Turner’s Campus, first published in 1987, is narrowly about the way American institutions develop themselves. His basic insight is this: in England, from whence all early American thinking about higher education came, there were two universities (Oxford and Cambridge). They were organized in colleges where students and masters lived together, invariably in settings consisting of stone buildings forming an enclosed quadrangle. America kept the colleges but rejected the quadrangles. I mean come on, there’s so much space here – why not keep things as open as possible? This tendency was evident even in the earliest urban colleges such as Harvard and Yale, but America quickly took it a step further by putting colleges out in the middle of nowhere (Dartmouth, anybody?), partly out of some ideas concerning the benefits of sylvan nature, but also because siting a university 100 miles from the nearest major town actually achieves exactly the same thing those English walled cloisters did – keep students sheltered from vice and sin.
And that’s the book, really. 300 pages of gorgeous plates showing how the idea of colleges as simulacrums of coherent villages evolved over three and a half centuries. Some of the pictures and examples are truly spectacular- I had no idea about the experimental nature of Illinois – Chicago Circle or Tougaloo college in Mississippi, and I definitely did not know how batshit wild SUNY Albany was (effectively, the worst bits of Carleton four time over), or that Florida Southern was designed by Frank Lloyd Wright (put Lakeland, Florida on my list of potential holiday destinations). It lingers over different waves of architectural styles – neo-gothic, classical revival, beaux-arts, modernism, etc. – and how institutions struggled to integrate buildings from different eras and styles into a coherent whole. Some tried to impose consistent styles (in Canada, this was the approach taken by Western) while other just said “the hell with it, we’ll just permit a riot of styles” (e.g. Manitoba, big time).
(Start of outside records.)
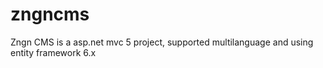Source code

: # zngncms
Zngn CMS is a asp.net mvc 5 project, supported multilanguage and using entity framework 6.x
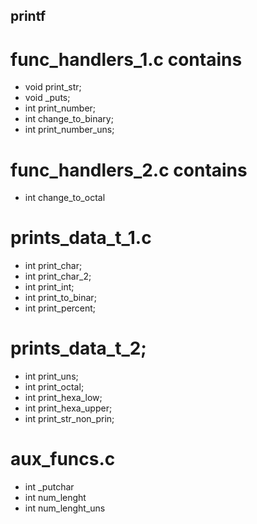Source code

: ## printf


# func_handlers_1.c contains

+ void print_str;
+ void _puts;
+ int print_number;
+ int change_to_binary;
+ int print_number_uns;

# func_handlers_2.c contains

+ int change_to_octal

# prints_data_t_1.c

+ int print_char;
+ int print_char_2;
+ int print_int;
+ int print_to_binar;
+ int print_percent;

# prints_data_t_2;

+ int print_uns;
+ int print_octal;
+ int print_hexa_low;
+ int print_hexa_upper;
+ int print_str_non_prin;

# aux_funcs.c


+ int _putchar
+ int num_lenght
+ int num_lenght_uns
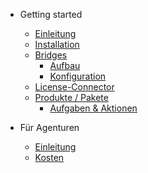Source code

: * Getting started
  * [Einleitung](README.md)
  * [Installation](install.md)
  * [Bridges](bridges/README.md)
    * [Aufbau](bridges/structure.md)
    * [Konfiguration](bridges/config.md)
  * [License-Connector](connector/README.md)
  * [Produkte / Pakete](products/README.md)
    * [Aufgaben & Aktionen](products/tasks.md)

* Für Agenturen
  * [Einleitung](agency/README.md)
  * [Kosten](agency/prices.md)
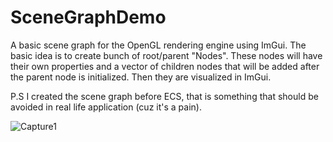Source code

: # SceneGraphDemo
A basic scene graph for the OpenGL rendering engine using ImGui. The basic idea is to create bunch of root/parent "Nodes". These nodes will have their own properties and a vector of children nodes that will be added after the parent node is initialized. Then they are visualized in ImGui.

P.S I created the scene graph before ECS, that is something that should be avoided in real life application (cuz it's a pain).


![Capture1](https://user-images.githubusercontent.com/69974236/227809822-b37e191e-e014-4f58-b528-a9f9f46b1de5.PNG)
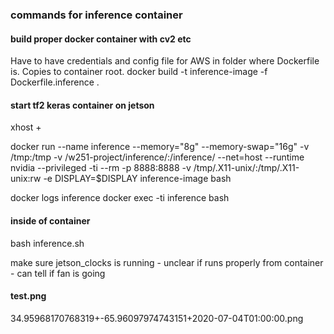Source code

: ### commands for inference container
#### build proper docker container with cv2 etc
Have to have credentials and config file for AWS in folder where Dockerfile is.  Copies to container root.
docker build -t inference-image -f Dockerfile.inference .

#### start tf2 keras container on jetson
xhost +

docker run --name inference --memory="8g" --memory-swap="16g" -v /tmp:/tmp -v /w251-project/inference/:/inference/ --net=host --runtime nvidia --privileged -ti --rm -p 8888:8888 -v /tmp/.X11-unix/:/tmp/.X11-unix:rw -e DISPLAY=$DISPLAY inference-image bash

docker logs inference
docker exec -ti inference bash

#### inside of container
bash inference.sh

make sure jetson_clocks is running - unclear if runs properly from container - can tell if fan is going


#### test.png
34.95968170768319+-65.96097974743151+2020-07-04T01:00:00.png
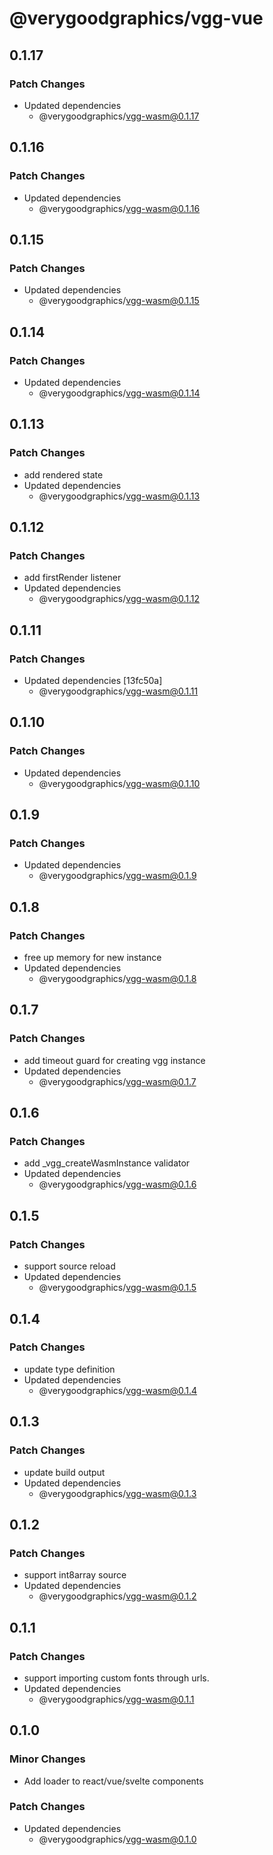 # @verygoodgraphics/vgg-vue

## 0.1.17

### Patch Changes

- Updated dependencies
  - @verygoodgraphics/vgg-wasm@0.1.17

## 0.1.16

### Patch Changes

- Updated dependencies
  - @verygoodgraphics/vgg-wasm@0.1.16

## 0.1.15

### Patch Changes

- Updated dependencies
  - @verygoodgraphics/vgg-wasm@0.1.15

## 0.1.14

### Patch Changes

- Updated dependencies
  - @verygoodgraphics/vgg-wasm@0.1.14

## 0.1.13

### Patch Changes

- add rendered state
- Updated dependencies
  - @verygoodgraphics/vgg-wasm@0.1.13

## 0.1.12

### Patch Changes

- add firstRender listener
- Updated dependencies
  - @verygoodgraphics/vgg-wasm@0.1.12

## 0.1.11

### Patch Changes

- Updated dependencies [13fc50a]
  - @verygoodgraphics/vgg-wasm@0.1.11

## 0.1.10

### Patch Changes

- Updated dependencies
  - @verygoodgraphics/vgg-wasm@0.1.10

## 0.1.9

### Patch Changes

- Updated dependencies
  - @verygoodgraphics/vgg-wasm@0.1.9

## 0.1.8

### Patch Changes

- free up memory for new instance
- Updated dependencies
  - @verygoodgraphics/vgg-wasm@0.1.8

## 0.1.7

### Patch Changes

- add timeout guard for creating vgg instance
- Updated dependencies
  - @verygoodgraphics/vgg-wasm@0.1.7

## 0.1.6

### Patch Changes

- add \_vgg_createWasmInstance validator
- Updated dependencies
  - @verygoodgraphics/vgg-wasm@0.1.6

## 0.1.5

### Patch Changes

- support source reload
- Updated dependencies
  - @verygoodgraphics/vgg-wasm@0.1.5

## 0.1.4

### Patch Changes

- update type definition
- Updated dependencies
  - @verygoodgraphics/vgg-wasm@0.1.4

## 0.1.3

### Patch Changes

- update build output
- Updated dependencies
  - @verygoodgraphics/vgg-wasm@0.1.3

## 0.1.2

### Patch Changes

- support int8array source
- Updated dependencies
  - @verygoodgraphics/vgg-wasm@0.1.2

## 0.1.1

### Patch Changes

- support importing custom fonts through urls.
- Updated dependencies
  - @verygoodgraphics/vgg-wasm@0.1.1

## 0.1.0

### Minor Changes

- Add loader to react/vue/svelte components

### Patch Changes

- Updated dependencies
  - @verygoodgraphics/vgg-wasm@0.1.0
It would be hard to write a Canadian equivalent, mainly because we had so few universities with multiple structures consisting of an actual campus until the 20th century. Arguably, we really only had four serious ones in 1900: Dalhousie, McGill, Queen’s and U of T. Instead, it would probably have to focus on the architecture of individual buildings, of which Canadian universities have plenty of great examples (even Manitoba). But boy, I’d love for someone to give it a try.
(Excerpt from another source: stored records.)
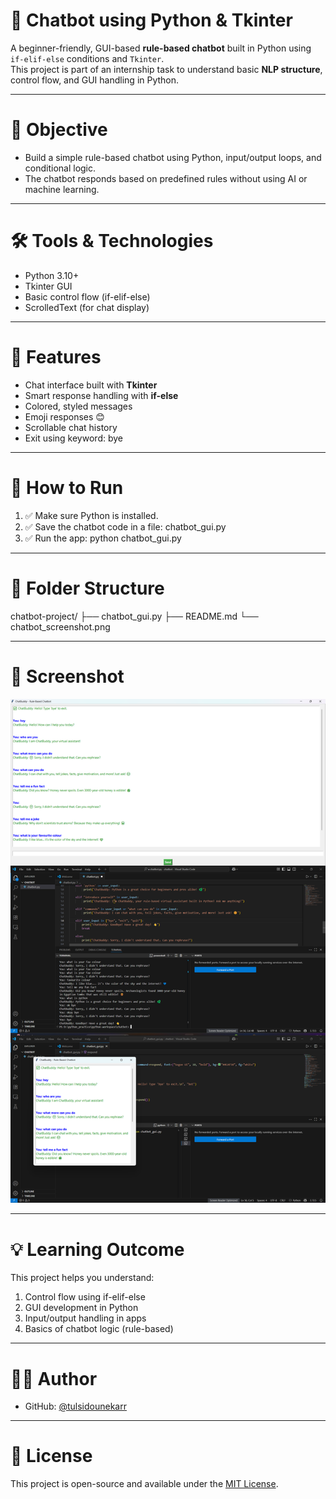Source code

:# 🤖 Chatbot using Python & Tkinter

A beginner-friendly, GUI-based **rule-based chatbot** built in Python using `if-elif-else` conditions and `Tkinter`.  
This project is part of an internship task to understand basic **NLP structure**, control flow, and GUI handling in Python.

---

# 🎯 Objective

- Build a simple rule-based chatbot using Python, input/output loops, and conditional logic.  
- The chatbot responds based on predefined rules without using AI or machine learning.

---

# 🛠️ Tools & Technologies

- Python 3.10+
- Tkinter GUI
- Basic control flow (if-elif-else)
- ScrolledText (for chat display)

---

# 🧠 Features

- Chat interface built with **Tkinter**
- Smart response handling with **if-else**
- Colored, styled messages
- Emoji responses 😊
- Scrollable chat history
- Exit using keyword: bye

---

# 🚀 How to Run

1. ✅ Make sure Python is installed.  
2. ✅ Save the chatbot code in a file: chatbot_gui.py  
3. ✅ Run the app:
   python chatbot_gui.py

---
   
# 📂 Folder Structure
chatbot-project/
├── chatbot_gui.py
├── README.md
└── chatbot_screenshot.png

---

# 📸 Screenshot

![image alt](https://github.com/tulsidounekarr/Chatbot/blob/49d2ce3cdeb488d18181760095c99aa383b0fa80/image%20(19).png)

---

# 💡 Learning Outcome
This project helps you understand:
1. Control flow using if-elif-else
2. GUI development in Python
3. Input/output handling in apps
4. Basics of chatbot logic (rule-based)

---

 # 👨‍💻 Author

- GitHub: [@tulsidounekarr](https://github.com/tulsidounekarr)

---

# 📄 License

This project is open-source and available under the [MIT License](LICENSE).



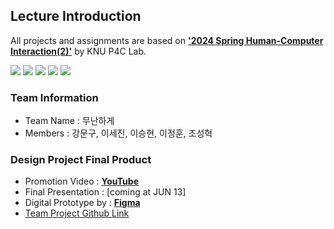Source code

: ## Lecture Introduction
All projects and assignments are based on <a href="https://knu-p4c-lab.github.io/lectures/b9328116-78fe-5d43-9168-0b473b75b2e2/" target="_blank">**'2024 Spring Human-Computer Interaction(2)'**</a> by KNU P4C Lab.

<img src="https://img.shields.io/badge/Figma-F24E1E?style=for-the-badge&logo=Figma&logoColor=white"> <img src="https://img.shields.io/badge/slides-FBBC04?style=for-the-badge&logo=googleslides&logoColor=black"> <img src="https://img.shields.io/badge/sheets-34A853?style=for-the-badge&logo=googlesheets&logoColor=white"> <img src="https://img.shields.io/badge/docs-4285F4?style=for-the-badge&logo=googledocs&logoColor=white"> <img src="https://img.shields.io/badge/forms-7248B9?style=for-the-badge&logo=googleforms&logoColor=white">


### Team Information
- Team Name : 무난하게
- Members : 강문구, 이세진, 이승현, 이정훈, 조성혁

### Design Project Final Product

- Promotion Video : [**YouTube**](https://youtu.be/28czfO_ti6c)
- Final Presentation : [coming at JUN 13]
- Digital Prototype by : <a href="https://www.figma.com/design/iFPehvevnefHAqYsm2bXdm/Digital-Prototyping---%EB%AC%B4%EB%82%9C%ED%95%98%EA%B2%8C_%EC%9D%B4%EC%84%B8%EC%A7%84(professional)?node-id=1-75&t=HB3m6FvbYj0dFEem-1" target="_blank">**Figma**</a>
- <a href="https://github.com/users/liebenholz/projects/3" target="_blank">Team Project Github Link</a>

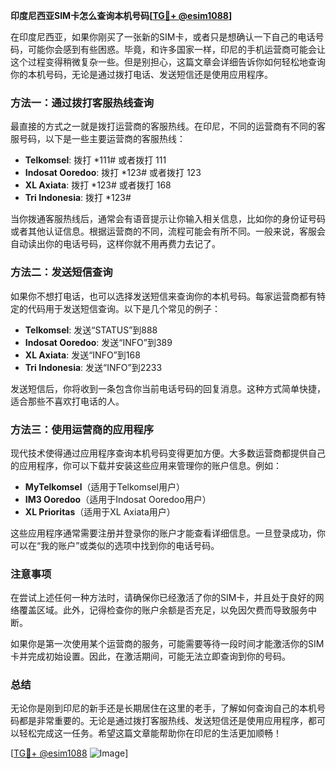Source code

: **印度尼西亚SIM卡怎么查询本机号码[[TG💪+ @esim1088](https://t.me/s/esim1088)]**

在印度尼西亚，如果你刚买了一张新的SIM卡，或者只是想确认一下自己的电话号码，可能你会感到有些困惑。毕竟，和许多国家一样，印尼的手机运营商可能会让这个过程变得稍微复杂一些。但是别担心，这篇文章会详细告诉你如何轻松地查询你的本机号码，无论是通过拨打电话、发送短信还是使用应用程序。

### 方法一：通过拨打客服热线查询

最直接的方式之一就是拨打运营商的客服热线。在印尼，不同的运营商有不同的客服号码，以下是一些主要运营商的客服热线：

- **Telkomsel**: 拨打 *111# 或者拨打 111
- **Indosat Ooredoo**: 拨打 *123# 或者拨打 123
- **XL Axiata**: 拨打 *123# 或者拨打 168
- **Tri Indonesia**: 拨打 *123#

当你拨通客服热线后，通常会有语音提示让你输入相关信息，比如你的身份证号码或者其他认证信息。根据运营商的不同，流程可能会有所不同。一般来说，客服会自动读出你的电话号码，这样你就不用再费力去记了。

### 方法二：发送短信查询

如果你不想打电话，也可以选择发送短信来查询你的本机号码。每家运营商都有特定的代码用于发送短信查询。以下是几个常见的例子：

- **Telkomsel**: 发送“STATUS”到888
- **Indosat Ooredoo**: 发送“INFO”到389
- **XL Axiata**: 发送“INFO”到168
- **Tri Indonesia**: 发送“INFO”到2233

发送短信后，你将收到一条包含你当前电话号码的回复消息。这种方式简单快捷，适合那些不喜欢打电话的人。

### 方法三：使用运营商的应用程序

现代技术使得通过应用程序查询本机号码变得更加方便。大多数运营商都提供自己的应用程序，你可以下载并安装这些应用来管理你的账户信息。例如：

- **MyTelkomsel**（适用于Telkomsel用户）
- **IM3 Ooredoo**（适用于Indosat Ooredoo用户）
- **XL Prioritas**（适用于XL Axiata用户）

这些应用程序通常需要注册并登录你的账户才能查看详细信息。一旦登录成功，你可以在“我的账户”或类似的选项中找到你的电话号码。

### 注意事项

在尝试上述任何一种方法时，请确保你已经激活了你的SIM卡，并且处于良好的网络覆盖区域。此外，记得检查你的账户余额是否充足，以免因欠费而导致服务中断。

如果你是第一次使用某个运营商的服务，可能需要等待一段时间才能激活你的SIM卡并完成初始设置。因此，在激活期间，可能无法立即查询到你的号码。

### 总结

无论你是刚到印尼的新手还是长期居住在这里的老手，了解如何查询自己的本机号码都是非常重要的。无论是通过拨打客服热线、发送短信还是使用应用程序，都可以轻松完成这一任务。希望这篇文章能帮助你在印尼的生活更加顺畅！

[[TG💪+ @esim1088](https://t.me/s/esim1088) ![Image](https://i.postimg.cc/4NQfJmqS/Snipaste-2025-05-13-00-14-12.png)]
The two “Ivory Towers” books have a slightly different focus, both in the sense that they are exclusively looking at urban universities (with Baldwin looking mainly at events in the 21st century and Winling the previous one), and more specifically the ways that universities interact with city planning and how they consequently end up shaping those cities. Winling’s story starts, surprisingly (to me anyway), in Muncie, Indiana to tell the story of Ball State University. Basically, the Ball family, having made a fortune in the jar-making business, wanted to invest in Muncie real-estate. They sought to maximize land values, which meant having the “right” sort of neighbours. To that end, they purchased a failing for-profit normal school, held on to it for a few years, made some improvements and then donated the whole thing to the State of Indiana, provided they turned it into a state college. Hey presto, the value of their adjoining land parcels began to rise. Philanthropy pays.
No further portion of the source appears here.